**TASK DETAILS**
Set down the records that follow exactly, every line of them.

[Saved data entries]
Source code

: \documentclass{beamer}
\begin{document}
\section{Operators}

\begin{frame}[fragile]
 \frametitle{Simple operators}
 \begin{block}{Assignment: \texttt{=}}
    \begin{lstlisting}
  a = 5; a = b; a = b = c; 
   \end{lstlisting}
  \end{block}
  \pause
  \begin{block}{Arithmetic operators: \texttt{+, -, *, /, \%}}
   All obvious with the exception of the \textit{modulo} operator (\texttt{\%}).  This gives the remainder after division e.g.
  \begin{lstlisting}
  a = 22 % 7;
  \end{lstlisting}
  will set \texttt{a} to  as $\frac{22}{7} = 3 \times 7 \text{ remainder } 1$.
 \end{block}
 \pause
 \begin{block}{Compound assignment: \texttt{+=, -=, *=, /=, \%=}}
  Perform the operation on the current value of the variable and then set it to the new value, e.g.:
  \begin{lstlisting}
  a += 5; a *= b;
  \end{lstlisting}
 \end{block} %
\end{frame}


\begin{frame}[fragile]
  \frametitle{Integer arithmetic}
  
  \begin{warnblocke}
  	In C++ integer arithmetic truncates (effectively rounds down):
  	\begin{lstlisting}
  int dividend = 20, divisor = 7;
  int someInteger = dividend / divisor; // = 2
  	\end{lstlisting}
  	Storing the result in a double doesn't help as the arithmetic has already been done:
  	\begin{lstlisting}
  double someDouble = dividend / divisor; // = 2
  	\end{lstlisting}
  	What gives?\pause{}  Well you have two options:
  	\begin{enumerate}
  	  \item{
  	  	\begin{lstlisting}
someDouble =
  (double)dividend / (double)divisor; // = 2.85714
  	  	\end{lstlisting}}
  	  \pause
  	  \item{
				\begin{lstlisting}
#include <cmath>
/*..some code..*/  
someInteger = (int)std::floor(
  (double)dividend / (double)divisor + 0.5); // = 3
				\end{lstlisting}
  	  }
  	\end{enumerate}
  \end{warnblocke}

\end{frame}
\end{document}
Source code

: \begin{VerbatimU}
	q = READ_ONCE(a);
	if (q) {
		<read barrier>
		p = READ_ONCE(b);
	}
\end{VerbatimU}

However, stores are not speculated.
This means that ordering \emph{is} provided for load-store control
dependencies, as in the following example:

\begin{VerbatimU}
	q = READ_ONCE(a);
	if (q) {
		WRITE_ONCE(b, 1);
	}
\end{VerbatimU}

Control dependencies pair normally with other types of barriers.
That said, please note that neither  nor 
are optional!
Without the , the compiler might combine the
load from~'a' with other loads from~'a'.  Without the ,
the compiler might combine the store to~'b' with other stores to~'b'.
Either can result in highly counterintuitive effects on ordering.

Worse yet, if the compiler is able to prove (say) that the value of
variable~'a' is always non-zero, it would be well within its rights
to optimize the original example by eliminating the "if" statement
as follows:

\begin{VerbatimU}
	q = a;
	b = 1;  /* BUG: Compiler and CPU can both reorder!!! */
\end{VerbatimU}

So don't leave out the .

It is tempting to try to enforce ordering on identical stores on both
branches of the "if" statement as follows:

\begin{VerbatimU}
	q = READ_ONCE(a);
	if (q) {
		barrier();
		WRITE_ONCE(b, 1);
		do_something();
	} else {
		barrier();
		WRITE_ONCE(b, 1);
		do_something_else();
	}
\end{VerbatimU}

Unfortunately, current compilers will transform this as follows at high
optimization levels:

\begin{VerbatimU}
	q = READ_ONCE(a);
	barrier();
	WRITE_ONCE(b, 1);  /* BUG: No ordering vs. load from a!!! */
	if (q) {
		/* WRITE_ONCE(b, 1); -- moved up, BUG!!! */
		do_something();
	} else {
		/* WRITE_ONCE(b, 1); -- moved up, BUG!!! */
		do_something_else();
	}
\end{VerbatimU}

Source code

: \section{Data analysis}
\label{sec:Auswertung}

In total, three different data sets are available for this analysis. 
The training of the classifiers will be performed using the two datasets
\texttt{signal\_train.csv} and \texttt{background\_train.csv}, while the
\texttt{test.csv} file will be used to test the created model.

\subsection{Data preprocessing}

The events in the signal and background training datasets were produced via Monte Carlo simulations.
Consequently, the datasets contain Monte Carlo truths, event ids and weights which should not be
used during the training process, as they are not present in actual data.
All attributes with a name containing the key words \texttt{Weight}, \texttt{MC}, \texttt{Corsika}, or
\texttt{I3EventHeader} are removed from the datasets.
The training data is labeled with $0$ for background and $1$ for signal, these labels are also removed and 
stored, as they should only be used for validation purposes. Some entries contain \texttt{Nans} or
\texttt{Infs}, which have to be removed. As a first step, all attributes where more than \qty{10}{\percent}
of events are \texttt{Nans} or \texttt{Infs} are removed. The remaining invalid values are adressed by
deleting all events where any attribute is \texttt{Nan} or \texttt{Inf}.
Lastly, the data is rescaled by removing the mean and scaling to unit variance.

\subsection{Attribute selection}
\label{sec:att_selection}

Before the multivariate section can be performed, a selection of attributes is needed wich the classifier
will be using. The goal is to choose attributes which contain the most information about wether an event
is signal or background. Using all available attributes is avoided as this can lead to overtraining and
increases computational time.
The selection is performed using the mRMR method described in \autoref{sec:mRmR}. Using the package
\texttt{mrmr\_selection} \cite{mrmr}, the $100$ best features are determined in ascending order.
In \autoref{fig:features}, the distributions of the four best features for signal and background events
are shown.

**RESPONSE AREA**
Source code

: \documentclass{beamer}
\begin{document}
\section{Operators}

\begin{frame}[fragile]
 \frametitle{Simple operators}
 \begin{block}{Assignment: \texttt{=}}
    \begin{lstlisting}
  a = 5; a = b; a = b = c; 
   \end{lstlisting}
  \end{block}
  \pause
  \begin{block}{Arithmetic operators: \texttt{+, -, *, /, \%}}
   All obvious with the exception of the \textit{modulo} operator (\texttt{\%}).  This gives the remainder after division e.g.
  \begin{lstlisting}
  a = 22 % 7;
  \end{lstlisting}
  will set \texttt{a} to  as $\frac{22}{7} = 3 \times 7 \text{ remainder } 1$.
 \end{block}
 \pause
 \begin{block}{Compound assignment: \texttt{+=, -=, *=, /=, \%=}}
  Perform the operation on the current value of the variable and then set it to the new value, e.g.:
  \begin{lstlisting}
  a += 5; a *= b;
  \end{lstlisting}
 \end{block} %
\end{frame}


\begin{frame}[fragile]
  \frametitle{Integer arithmetic}
  
  \begin{warnblocke}
  	In C++ integer arithmetic truncates (effectively rounds down):
  	\begin{lstlisting}
  int dividend = 20, divisor = 7;
  int someInteger = dividend / divisor; // = 2
  	\end{lstlisting}
  	Storing the result in a double doesn't help as the arithmetic has already been done:
  	\begin{lstlisting}
  double someDouble = dividend / divisor; // = 2
  	\end{lstlisting}
  	What gives?\pause{}  Well you have two options:
  	\begin{enumerate}
  	  \item{
  	  	\begin{lstlisting}
someDouble =
  (double)dividend / (double)divisor; // = 2.85714
  	  	\end{lstlisting}}
  	  \pause
  	  \item{
				\begin{lstlisting}
#include <cmath>
/*..some code..*/  
someInteger = (int)std::floor(
  (double)dividend / (double)divisor + 0.5); // = 3
				\end{lstlisting}
  	  }
  	\end{enumerate}
  \end{warnblocke}

\end{frame}
\end{document}
Source code

: \begin{VerbatimU}
	q = READ_ONCE(a);
	if (q) {
		<read barrier>
		p = READ_ONCE(b);
	}
\end{VerbatimU}

However, stores are not speculated.
This means that ordering \emph{is} provided for load-store control
dependencies, as in the following example:

\begin{VerbatimU}
	q = READ_ONCE(a);
	if (q) {
		WRITE_ONCE(b, 1);
	}
\end{VerbatimU}

Control dependencies pair normally with other types of barriers.
That said, please note that neither  nor 
are optional!
Without the , the compiler might combine the
load from~'a' with other loads from~'a'.  Without the ,
the compiler might combine the store to~'b' with other stores to~'b'.
Either can result in highly counterintuitive effects on ordering.

Worse yet, if the compiler is able to prove (say) that the value of
variable~'a' is always non-zero, it would be well within its rights
to optimize the original example by eliminating the "if" statement
as follows:

\begin{VerbatimU}
	q = a;
	b = 1;  /* BUG: Compiler and CPU can both reorder!!! */
\end{VerbatimU}

So don't leave out the .

It is tempting to try to enforce ordering on identical stores on both
branches of the "if" statement as follows:

\begin{VerbatimU}
	q = READ_ONCE(a);
	if (q) {
		barrier();
		WRITE_ONCE(b, 1);
		do_something();
	} else {
		barrier();
		WRITE_ONCE(b, 1);
		do_something_else();
	}
\end{VerbatimU}

Unfortunately, current compilers will transform this as follows at high
optimization levels:

\begin{VerbatimU}
	q = READ_ONCE(a);
	barrier();
	WRITE_ONCE(b, 1);  /* BUG: No ordering vs. load from a!!! */
	if (q) {
		/* WRITE_ONCE(b, 1); -- moved up, BUG!!! */
		do_something();
	} else {
		/* WRITE_ONCE(b, 1); -- moved up, BUG!!! */
		do_something_else();
	}
\end{VerbatimU}

Source code

: \section{Data analysis}
\label{sec:Auswertung}

In total, three different data sets are available for this analysis. 
The training of the classifiers will be performed using the two datasets
\texttt{signal\_train.csv} and \texttt{background\_train.csv}, while the
\texttt{test.csv} file will be used to test the created model.

\subsection{Data preprocessing}

The events in the signal and background training datasets were produced via Monte Carlo simulations.
Consequently, the datasets contain Monte Carlo truths, event ids and weights which should not be
used during the training process, as they are not present in actual data.
All attributes with a name containing the key words \texttt{Weight}, \texttt{MC}, \texttt{Corsika}, or
\texttt{I3EventHeader} are removed from the datasets.
The training data is labeled with $0$ for background and $1$ for signal, these labels are also removed and 
stored, as they should only be used for validation purposes. Some entries contain \texttt{Nans} or
\texttt{Infs}, which have to be removed. As a first step, all attributes where more than \qty{10}{\percent}
of events are \texttt{Nans} or \texttt{Infs} are removed. The remaining invalid values are adressed by
deleting all events where any attribute is \texttt{Nan} or \texttt{Inf}.
Lastly, the data is rescaled by removing the mean and scaling to unit variance.

\subsection{Attribute selection}
\label{sec:att_selection}

Before the multivariate section can be performed, a selection of attributes is needed wich the classifier
will be using. The goal is to choose attributes which contain the most information about wether an event
is signal or background. Using all available attributes is avoided as this can lead to overtraining and
increases computational time.
The selection is performed using the mRMR method described in \autoref{sec:mRmR}. Using the package
\texttt{mrmr\_selection} \cite{mrmr}, the $100$ best features are determined in ascending order.
In \autoref{fig:features}, the distributions of the four best features for signal and background events
are shown.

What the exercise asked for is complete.